Now, recall that we have millions of users on our existing app. We’re using the classic experience. And so, in order to migrate them to the new experience, we don’t want them to have to download an entirely new app, lose all of the SEO and review history and so forth that we have. But the new app is a complete rewrite. It’s a completely different technology stack and everything. And so, the way that we’re sort of bridging that gap is we’ve made a hybrid app. We’re in the process of upgrading all customers today to this new app that actually has both apps packaged inside of it, where you can switch back and forth between. Now, that sounds really easy. It’s actually super-duper hard. And so, we worked very hard on that. We’re very proud of it and we’re launching that right now.
And that’s basically a key part of allowing for reunification or basically this process of taking old customers and moving them to new experience. Next, something else we’ve been talking about, super excited about, we launched a full-fledged travel management system built into New Expensify. And so travel management, obviously, travel and expense, it’s like peas and carrots. They go together to the dawn of time. And so we have brought the travel management experience into the product, which is incredibly powerful. We think that it can scale up to the top of the market. It has very, very powerful functionality that can go head-to-head with anyone else out there. And it’s built into the same super app experience than anything else. Additionally, we bring our unique flavor to it as well, in that we are chat enabling all this functionality.
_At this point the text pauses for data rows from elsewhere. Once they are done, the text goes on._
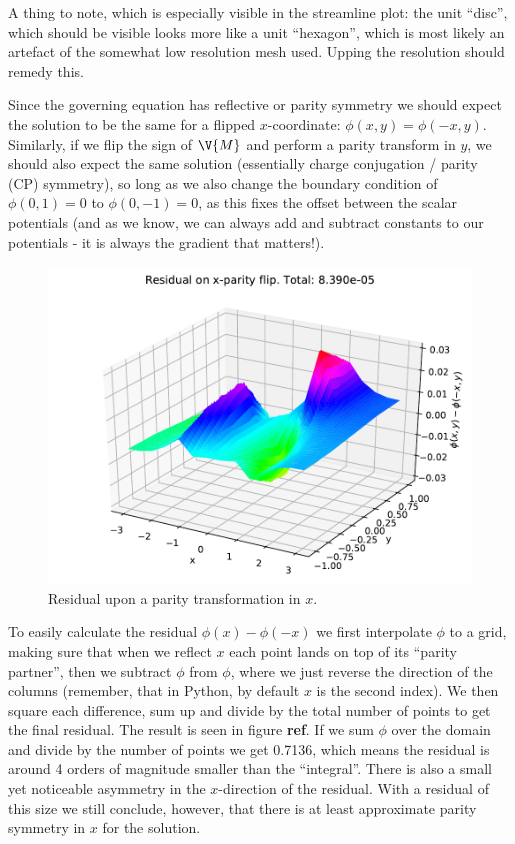 \documentclass[sigconf]{acmart}
\begin{document}
A thing to note, which is especially visible in the streamline plot: the unit ``disc'', which should be visible looks more like a unit ``hexagon'', which is most likely an artefact of the somewhat low resolution mesh used. Upping the resolution should remedy this.

Since the governing equation has reflective or parity symmetry we should expect the solution to be the same for a flipped $ x $-coordinate: $ \phi(x, y) = \phi(-x, y) $. Similarly, if we flip the sign of $ \V{M} $ and perform a parity transform in $ y $, we should also expect the same solution (essentially charge conjugation / parity (CP) symmetry), so long as we also change the boundary condition of $ \phi(0,1) =0 $ to $ \phi(0,-1)=0 $, as this fixes the offset between the scalar potentials (and as we know, we can always add and subtract constants to our potentials - it is always the gradient that matters!).
\begin{figure}
	\includegraphics[width=\linewidth]{ex_res_x.pdf}
	\caption{Residual upon a parity transformation in $ x $.}
	\label{fig:xres}
\end{figure}
To easily calculate the residual $ \phi(x)-\phi(-x) $ we first interpolate $ \phi $ to a grid, making sure that when we reflect $ x $ each point lands on top of its ``parity partner'', then we subtract $ \phi $ from $ \phi $, where we just reverse the direction of the columns (remember, that in Python, by default $ x $ is the second index). We then square each difference, sum up and divide by the total number of points to get the final residual. The result is seen in figure \textbf{ref}. If we sum $ \phi $ over the domain and divide by the number of points we get 0.7136, which means the residual is around 4 orders of magnitude smaller than the ``integral''. There is also a small yet noticeable asymmetry in the $ x $-direction of the residual. With a residual of this size we still conclude, however, that there is at least approximate parity symmetry in $ x $ for the solution.
\end{document}
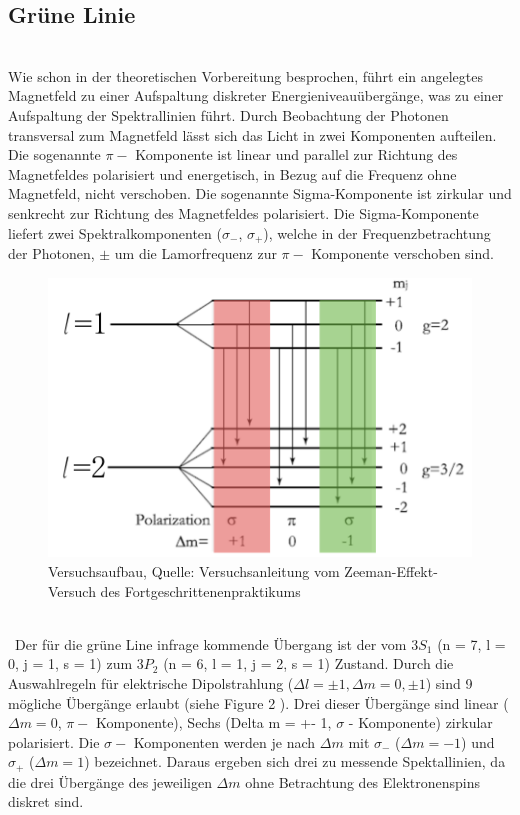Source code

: \documentclass[10pt,a4paper]{article}
\begin{document}
\subsection{Grüne Linie}
\\
Wie schon in der theoretischen Vorbereitung besprochen, führt ein angelegtes Magnetfeld zu einer Aufspaltung diskreter Energieniveauübergänge, was zu einer Aufspaltung der Spektrallinien führt. Durch Beobachtung der Photonen transversal zum Magnetfeld lässt sich das Licht in zwei Komponenten aufteilen. Die sogenannte $\pi - $ Komponente ist linear und parallel zur Richtung des Magnetfeldes polarisiert und energetisch, in Bezug auf die Frequenz ohne Magnetfeld, nicht verschoben. Die sogenannte Sigma-Komponente ist zirkular und senkrecht zur Richtung des Magnetfeldes polarisiert. Die Sigma-Komponente liefert zwei Spektralkomponenten ($\sigma _{-}$, $\sigma _{+}$), welche in der Frequenzbetrachtung der Photonen, $\pm $ um   die Lamorfrequenz zur $\pi - $ Komponente verschoben sind.  
\\
\begin{figure}[h]
	\includegraphics[scale = 1]{Zeeman_splitting.png}
	\centering
	\caption{Versuchsaufbau, Quelle: Versuchsanleitung vom Zeeman-Effekt-Versuch des Fortgeschrittenenpraktikums}
	\label{aufbau2}
\end{figure}
\\\
Der für die grüne Line infrage kommende Übergang ist der vom $3S_{1}$ (n = 7, l = 0, j = 1, s = 1) zum $3P_{2}$ (n = 6, l = 1, j = 2, s = 1) Zustand. Durch die Auswahlregeln für elektrische Dipolstrahlung ($\Delta l = \pm 1 , \Delta m =  0,\pm1$) sind 9 mögliche Übergänge erlaubt (siehe Figure 2 ). Drei dieser Übergänge sind linear ($\Delta m = 0$, $\pi - $ Komponente), Sechs (Delta m = +- 1, $\sigma   $ - Komponente) zirkular polarisiert. Die $\sigma -  $ Komponenten  werden je nach $ \Delta m $ mit $\sigma _{-}  $ ($\Delta m = -1$) und $\sigma _{+}  $ ($\Delta m = 1$) bezeichnet.   Daraus ergeben sich drei zu messende Spektallinien, da die drei Übergänge des jeweiligen $\Delta m$ ohne Betrachtung des Elektronenspins diskret sind.
\end{document}
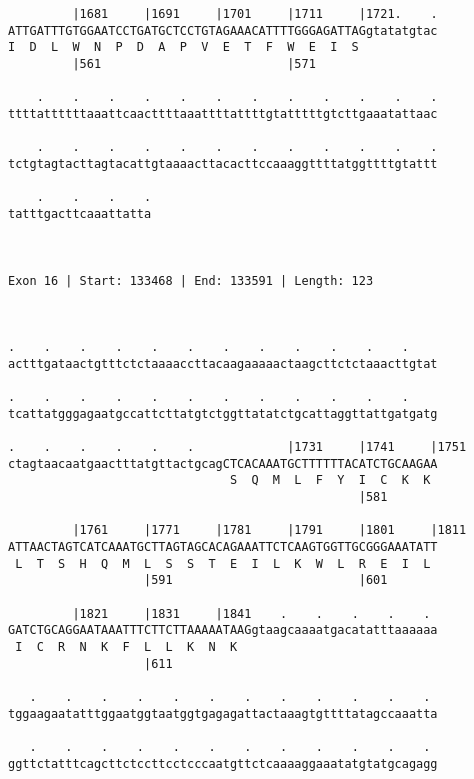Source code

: \documentclass{article}
\begin{document}
\begin{Verbatim}
         |1681     |1691     |1701     |1711     |1721.    .
ATTGATTTGTGGAATCCTGATGCTCCTGTAGAAACATTTTGGGAGATTAGgtatatgtac
I  D  L  W  N  P  D  A  P  V  E  T  F  W  E  I  S           
         |561                          |571                 
  
    .    .    .    .    .    .    .    .    .    .    .    .
ttttattttttaaattcaacttttaaattttattttgtatttttgtcttgaaatattaac
                                                            
    .    .    .    .    .    .    .    .    .    .    .    .
tctgtagtacttagtacattgtaaaacttacacttccaaaggttttatggttttgtattt
                                                            
    .    .    .    .
tatttgacttcaaattatta
                    
                    
 
Exon 16 | Start: 133468 | End: 133591 | Length: 123



.    .    .    .    .    .    .    .    .    .    .    .    
actttgataactgtttctctaaaaccttacaagaaaaactaagcttctctaaacttgtat
                                                            
.    .    .    .    .    .    .    .    .    .    .    .    
tcattatgggagaatgccattcttatgtctggttatatctgcattaggttattgatgatg
                                                            
.    .    .    .    .    .             |1731     |1741     |1751
ctagtaacaatgaactttatgttactgcagCTCACAAATGCTTTTTTACATCTGCAAGAA
                               S  Q  M  L  F  Y  I  C  K  K 
                                                 |581       
  
         |1761     |1771     |1781     |1791     |1801     |1811
ATTAACTAGTCATCAAATGCTTAGTAGCACAGAAATTCTCAAGTGGTTGCGGGAAATATT
 L  T  S  H  Q  M  L  S  S  T  E  I  L  K  W  L  R  E  I  L 
                   |591                          |601       
  
         |1821     |1831     |1841    .    .    .    .    . 
GATCTGCAGGAATAAATTTCTTCTTAAAAATAAGgtaagcaaaatgacatatttaaaaaa
 I  C  R  N  K  F  L  L  K  N  K                            
                   |611                                     
  
   .    .    .    .    .    .    .    .    .    .    .    . 
tggaagaatatttggaatggtaatggtgagagattactaaagtgttttatagccaaatta
                                                            
   .    .    .    .    .    .    .    .    .    .    .    . 
ggttctatttcagcttctccttcctcccaatgttctcaaaaggaaatatgtatgcagagg
                                                            

\end{Verbatim}
\end{document}
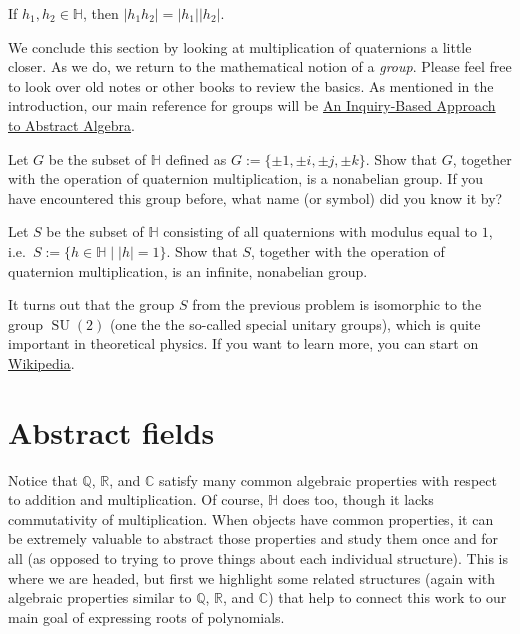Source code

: \begin{fact}
If $h_1,h_2\in \mathbb{H}$, then $|h_1h_2| = |h_1||h_2|$.
\end{fact}

We conclude this section by looking at multiplication of quaternions a little closer. As we do, we return to the mathematical notion of a \emph{group}. Please feel free to look over old notes or other books to review the basics. As mentioned in the introduction, our main reference for groups will be  \href{https://github.com/dcernst/IBL-AbstractAlgebra/blob/master/Spring2018/IBL-AbstractAlgebra.pdf}{An Inquiry-Based Approach to Abstract Algebra}.

\begin{problem}
Let $G$ be the subset of $\mathbb{H}$ defined as $G:=\{\pm1,\pm i,\pm j,\pm k\}$. Show that $G$, together with the operation of quaternion multiplication, is a nonabelian group. If you have encountered this group before, what name (or symbol) did you know it by?
\end{problem}

\begin{problem}
Let $S$ be the subset of $\mathbb{H}$ consisting of all quaternions with modulus equal to $1$, i.e.~$S:=\{h\in \mathbb{H}\mid |h| = 1\}$. Show that $S$, together with the operation of quaternion multiplication, is an infinite, nonabelian group.
\end{problem}

It turns out that the group $S$ from the previous problem is isomorphic to the group $\operatorname{SU}(2)$ (one the the so-called special unitary groups), which is quite important in theoretical physics. If you want to learn more, you can start on \href{https://en.wikipedia.org/wiki/Special_unitary_group#The_group_SU(2)}{Wikipedia}.

\section{Abstract fields}
Notice that $\mathbb{Q}$, $\mathbb{R}$, and $\mathbb{C}$ satisfy many common algebraic properties with respect to addition and multiplication. Of course, $\mathbb{H}$ does too, though it lacks commutativity of multiplication. When objects have common properties, it can be extremely valuable to abstract  those properties and study them once and for all (as opposed to trying to prove things about each individual structure). This is where we are headed, but first we highlight some related structures (again with algebraic properties similar to $\mathbb{Q}$, $\mathbb{R}$, and $\mathbb{C}$) that help to connect this work to our main goal of expressing roots of polynomials.


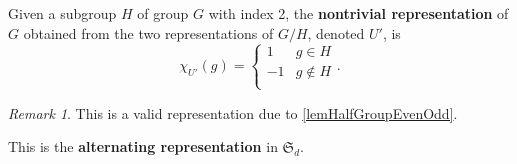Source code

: \documentclass[12pt, letterpaper]{article}
\theoremstyle{definition}
\theoremstyle{remark}
\newtheorem*{rem*}{Remark}
\theoremstyle{definition}
\theoremstyle{plain}
\numberwithin{equation}{section}
\begin{document}
	\begin{def*}
		Given a subgroup $H$ of group $G$ with index 2,
		the \textbf{nontrivial representation} of $G$ obtained 
		from the two representations of $G/H$, denoted $U'$, is
		\[\chi_{U'}(g)=\begin{cases}
			1&g\in H\\
			-1&g\notin H\\
		\end{cases}. \]
	\end{def*}
	\begin{rem*}
		This is a valid representation due to \autoref{lemHalfGroupEvenOdd}.
		
		This is the \textbf{alternating representation} in $\mathfrak{S}_d$.
	\end{rem*}
\end{document}
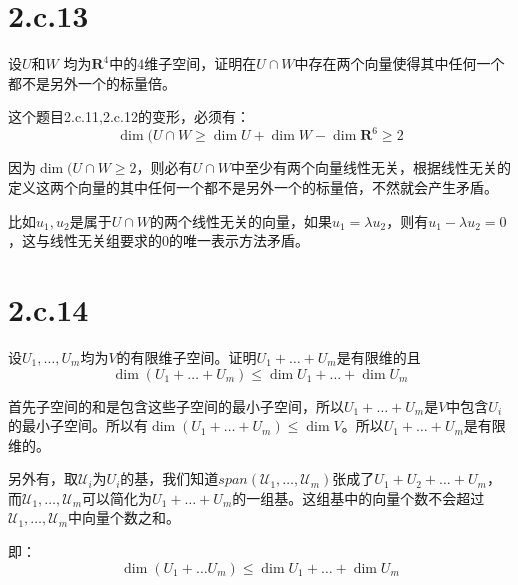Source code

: \documentclass[10pt,a4paper,UTF8]{article}
\begin{document}
\section{2.c.13}
\label{sec:orga3d65d3}

\begin{problem}
设\(U\)和\(W\) 均为\(\mathbf{R}^{4}\)中的\(4\)维子空间，证明在\(U\cap W\)中存在两个向量使得其中任何一个都不是另外一个的标量倍。
\end{problem}

\begin{answer}
这个题目2.c.11,2.c.12的变形，必须有：
\begin{equation}
\label{eq:11}
\dim(U\cap W \geq \dim U + \dim W - \dim \mathbf{R}^{6} \geq 2
\end{equation}

因为\(\dim(U\cap W \geq 2\)，则必有\(U\cap W\)中至少有两个向量线性无关，根据线性无关的定义这两个向量的其中任何一个都不是另外一个的标量倍，不然就会产生矛盾。

比如\(u_{1},u_{2}\)是属于\(U\cap W\)的两个线性无关的向量，如果\(u_{1} = \lambda u_{2}\)，则有\(u_{1} - \lambda u_{2} =0\)，这与线性无关组要求的\(0\)的唯一表示方法矛盾。
\end{answer}

\section{2.c.14}
\label{sec:org984cf93}


\begin{problem}
设\(U_{1},\ldots ,U_{m}\)均为\(V\)的有限维子空间。证明\(U_{1} + \ldots + U_{m}\)是有限维的且
\begin{equation}
\label{eq:12}
\dim ( U_{1} + \ldots + U_{m}) \leq \dim U_{1} + \ldots + \dim U_{m}
\end{equation}
\end{problem}

\begin{answer}
首先子空间的和是包含这些子空间的最小子空间，所以\(U_{1}+\ldots +U_{m}\)是\(V\)中包含\(U_{i}\)的最小子空间。所以有\(\dim(U_{1} + \ldots + U_{m}) \leq \dim V\)。所以\(U_{1}+\ldots +U_{m}\)是有限维的。

另外有，取\(\mathcal{U}_{i}\)为\(U_{i}\)的基，我们知道\(span( \mathcal{U}_{1},\ldots , \mathcal{U}_{m})\)张成了\(U_{1}+U_{2}+\ldots +U_{m}\)，而\(\mathcal{U}_{1},\ldots , \mathcal{U}_{m}\)可以简化为\(U_{1}+\ldots +U_{m}\)的一组基。这组基中的向量个数不会超过\(\mathcal{U}_{1},\ldots , \mathcal{U}_{m}\)中向量个数之和。

即：
\begin{equation}
\label{eq:13}
\dim(U_{1} + \ldots U_{m}) \leq \dim U_{1} + \ldots + \dim U_{m}
\end{equation}
\end{answer}
\end{document}
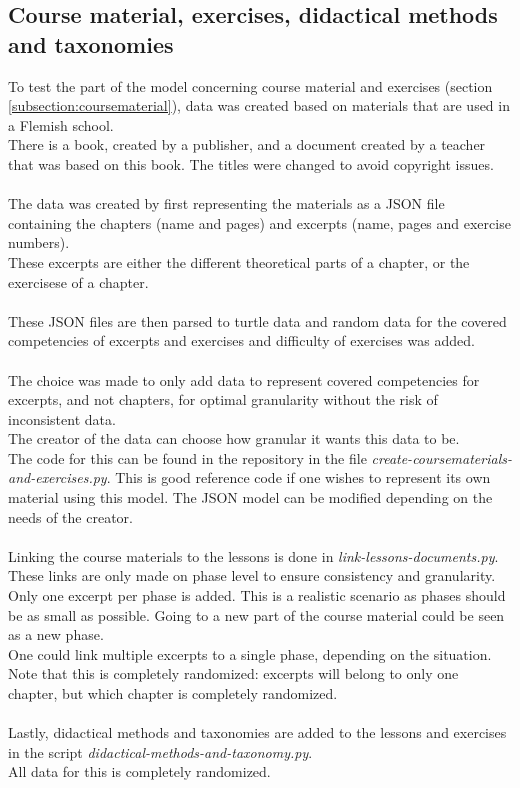 \documentclass[a4paper]{report}
\begin{document}
    \subsection{Course material, exercises, didactical methods and taxonomies}
    To test the part of the model concerning course material and exercises (section \ref{subsection:coursematerial}), data was created based on materials that are used in a Flemish school.\\
    There is a book, created by a publisher, and a document created by a teacher that was based on this book.
    The titles were changed to avoid copyright issues.\\ \\
    The data was created by first representing the materials as a JSON file containing the chapters (name and pages) and excerpts (name, pages and exercise numbers).\\
    These excerpts are either the different theoretical parts of a chapter, or the exercisese of a chapter.\\ \\
    These JSON files are then parsed to turtle data and random data for the covered competencies of excerpts and exercises and difficulty of exercises was added.\\ \\
    The choice was made to only add data to represent covered competencies for excerpts, and not chapters, for optimal granularity without the risk of inconsistent data.\\
    The creator of the data can choose how granular it wants this data to be.\\
    The code for this can be found in the repository \cite{repo} in the file \textit{create-coursematerials-and-exercises.py}.
    This is good reference code if one wishes to represent its own material using this model. The JSON model can be modified depending on the needs of the creator.\\ \\
    Linking the course materials to the lessons is done in \textit{link-lessons-documents.py}.\\
    These links are only made on phase level to ensure consistency and granularity.
    Only one excerpt per phase is added. This is a realistic scenario as phases should be as small as possible. Going to a new part of the course material could be seen as a new phase.\\
    One could link multiple excerpts to a single phase, depending on the situation.\\
    Note that this is completely randomized: excerpts will belong to only one chapter, but which chapter is completely randomized.\\ \\
    Lastly, didactical methods and taxonomies are added to the lessons and exercises in the script \textit{didactical-methods-and-taxonomy.py}.\\
    All data for this is completely randomized.\\
\end{document}
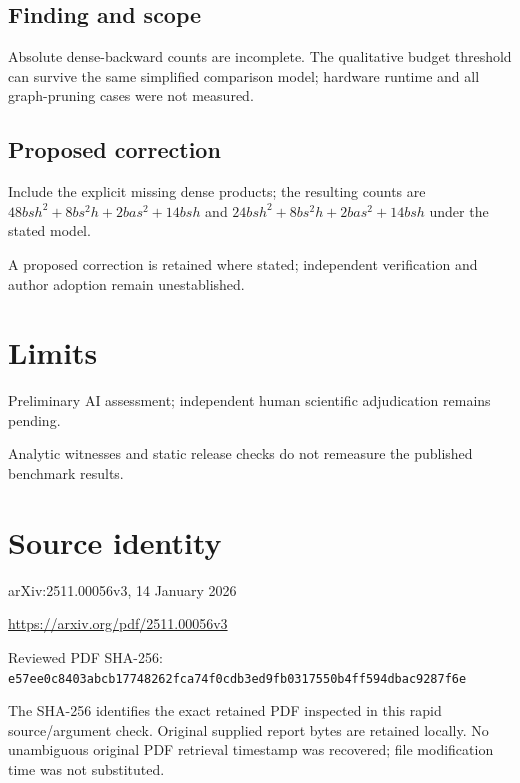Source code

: \documentclass[11pt]{article}
\begin{document}
\subsection*{Finding and scope}

Absolute dense-backward counts are incomplete. The qualitative budget threshold can survive the same simplified comparison model; hardware runtime and all graph-pruning cases were not measured.

\subsection*{Proposed correction}

Include the explicit missing dense products; the resulting counts are \(48bsh^2+8bs^2h+2bas^2+14bsh\) and \(24bsh^2+8bs^2h+2bas^2+14bsh\) under the stated model.

A proposed correction is retained where stated; independent verification and author adoption remain unestablished.

\section*{Limits}

Preliminary AI assessment; independent human scientific adjudication remains pending.\par

Analytic witnesses and static release checks do not remeasure the published benchmark results.\par

\section*{Source identity}

arXiv:2511.00056v3, 14 January 2026

\url{https://arxiv.org/pdf/2511.00056v3}

Reviewed PDF SHA-256: \nolinkurl{e57ee0c8403abcb17748262fca74f0cdb3ed9fb0317550b4ff594dbac9287f6e}

The SHA-256 identifies the exact retained PDF inspected in this rapid source/argument check. Original supplied report bytes are retained locally. No unambiguous original PDF retrieval timestamp was recovered; file modification time was not substituted.
\end{document}
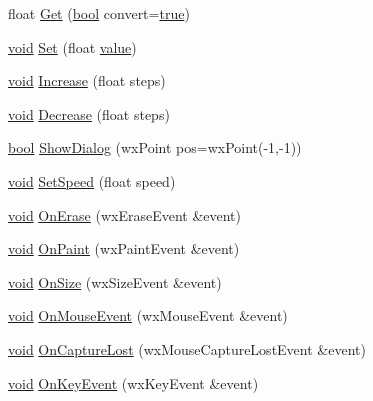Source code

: \begin{DoxyCompactItemize}
float \hyperlink{class_a_slider_affaa4b1a2bf438eeeaab6bd6aa2e2b82}{Get} (\hyperlink{mac_2config_2i386_2lib-src_2libsoxr_2soxr-config_8h_abb452686968e48b67397da5f97445f5b}{bool} convert=\hyperlink{mac_2config_2i386_2lib-src_2libsoxr_2soxr-config_8h_a41f9c5fb8b08eb5dc3edce4dcb37fee7}{true})
\item 
\hyperlink{sound_8c_ae35f5844602719cf66324f4de2a658b3}{void} \hyperlink{class_a_slider_a2cd52681b27de76466727d8f3163215d}{Set} (float \hyperlink{lib_2expat_8h_a4a30a13b813682e68c5b689b45c65971}{value})
\item 
\hyperlink{sound_8c_ae35f5844602719cf66324f4de2a658b3}{void} \hyperlink{class_a_slider_aa30a03db66ef7cf0ed4870e3251586a6}{Increase} (float steps)
\item 
\hyperlink{sound_8c_ae35f5844602719cf66324f4de2a658b3}{void} \hyperlink{class_a_slider_aa74e54725a79f381647d85434840c81c}{Decrease} (float steps)
\item 
\hyperlink{mac_2config_2i386_2lib-src_2libsoxr_2soxr-config_8h_abb452686968e48b67397da5f97445f5b}{bool} \hyperlink{class_a_slider_a18409396b3b540484e5472c33e31f9ca}{Show\+Dialog} (wx\+Point pos=wx\+Point(-\/1,-\/1))
\item 
\hyperlink{sound_8c_ae35f5844602719cf66324f4de2a658b3}{void} \hyperlink{class_a_slider_a347d048a4135382c618f4f308bf7fca2}{Set\+Speed} (float speed)
\item 
\hyperlink{sound_8c_ae35f5844602719cf66324f4de2a658b3}{void} \hyperlink{class_a_slider_af81bf8e4846fda4286304816fa348b97}{On\+Erase} (wx\+Erase\+Event \&event)
\item 
\hyperlink{sound_8c_ae35f5844602719cf66324f4de2a658b3}{void} \hyperlink{class_a_slider_acecc5d52dc168694be614be386e17850}{On\+Paint} (wx\+Paint\+Event \&event)
\item 
\hyperlink{sound_8c_ae35f5844602719cf66324f4de2a658b3}{void} \hyperlink{class_a_slider_afde0c2be13e76f74179a87b6ebaece5a}{On\+Size} (wx\+Size\+Event \&event)
\item 
\hyperlink{sound_8c_ae35f5844602719cf66324f4de2a658b3}{void} \hyperlink{class_a_slider_ab405ec3d285db010b6083a25044260f4}{On\+Mouse\+Event} (wx\+Mouse\+Event \&event)
\item 
\hyperlink{sound_8c_ae35f5844602719cf66324f4de2a658b3}{void} \hyperlink{class_a_slider_aa62310a7354e8f993da9c3d9e1036988}{On\+Capture\+Lost} (wx\+Mouse\+Capture\+Lost\+Event \&event)
\item 
\hyperlink{sound_8c_ae35f5844602719cf66324f4de2a658b3}{void} \hyperlink{class_a_slider_aed83962fe737a606213665b11467c82c}{On\+Key\+Event} (wx\+Key\+Event \&event)

\end{DoxyCompactItemize}
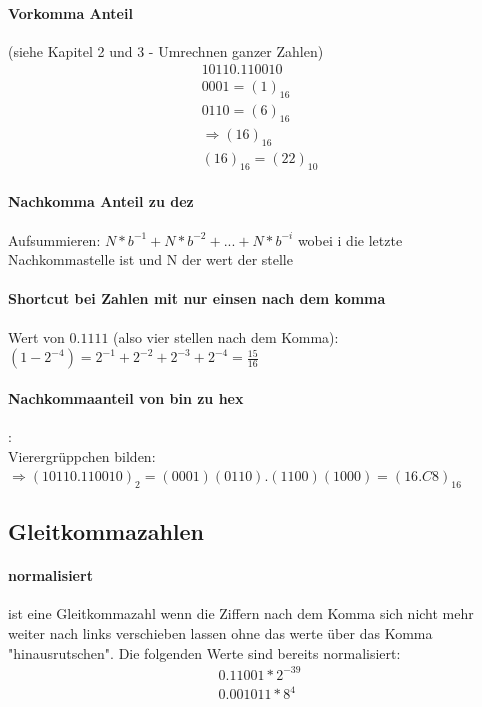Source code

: \documentclass[a4paper]{article}
\begin{document}
		\paragraph{Vorkomma Anteil} 
			(siehe Kapitel 2 und 3 - Umrechnen ganzer Zahlen)
			\begin{eqnarray}
			10110.110010 \\
			0001 = (1)_{16} \\
			0110 = (6)_{16}\\
			\Rightarrow (16)_{16} \\
			(16)_{16} = (22)_{10}
			\end{eqnarray}
		
		\paragraph{Nachkomma Anteil zu dez}
			Aufsummieren:
			$N*b^{-1}+N*b^{-2}+...+N*b^{-i} $ wobei i die letzte Nachkommastelle ist und N der wert der stelle
		
		\paragraph{Shortcut bei Zahlen mit nur einsen nach dem komma}
			Wert von $0.1111$ (also vier stellen nach dem Komma): $(1-2^{-4}) = 2^{-1}+2^{-2}+2^{-3}+2^{-4} = \frac{15}{16}$
		
		\paragraph{Nachkommaanteil von bin zu hex}:\\
			Vierergrüppchen bilden: $ \Rightarrow (10110.110010)_{2} = (0001)(0110).(1100)(1000) = (16.C8)_{16}$ 
		
	\subsection{Gleitkommazahlen}
		\paragraph{normalisiert} 
			ist eine Gleitkommazahl wenn die Ziffern nach dem Komma sich nicht mehr weiter nach links verschieben lassen ohne das werte über das Komma "hinausrutschen". Die folgenden Werte sind bereits normalisiert:
			\begin{eqnarray}
				0.11001*2^{-39} \\
				0.001011*8^4
			\end{eqnarray}
\end{document}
And what that means is, typically, we like to say that we do a travel expense at the speed of chat, because historically, if you’re doing any kind of a collaborative application online, you can only go as fast as the other person in the collaboration. And if that collaboration is happening over e-mail, that means that you’re collaborating at the speed of e-mail. And I don’t know about you, I am always days or maybe even weeks behind on my e-mail. And so that means that any collaboration that someone wants to do with me via e-mail is super-duper slow. Expensify is a real-time chat application, and we’re bringing that real-time chat functionality to all of our approval flows, especially travel approval. So, for example, imagine you need to — someone’s requesting a flight, and in the United States, every flight gets 24-hour free cancellations, but only to cancel in that 24 hours.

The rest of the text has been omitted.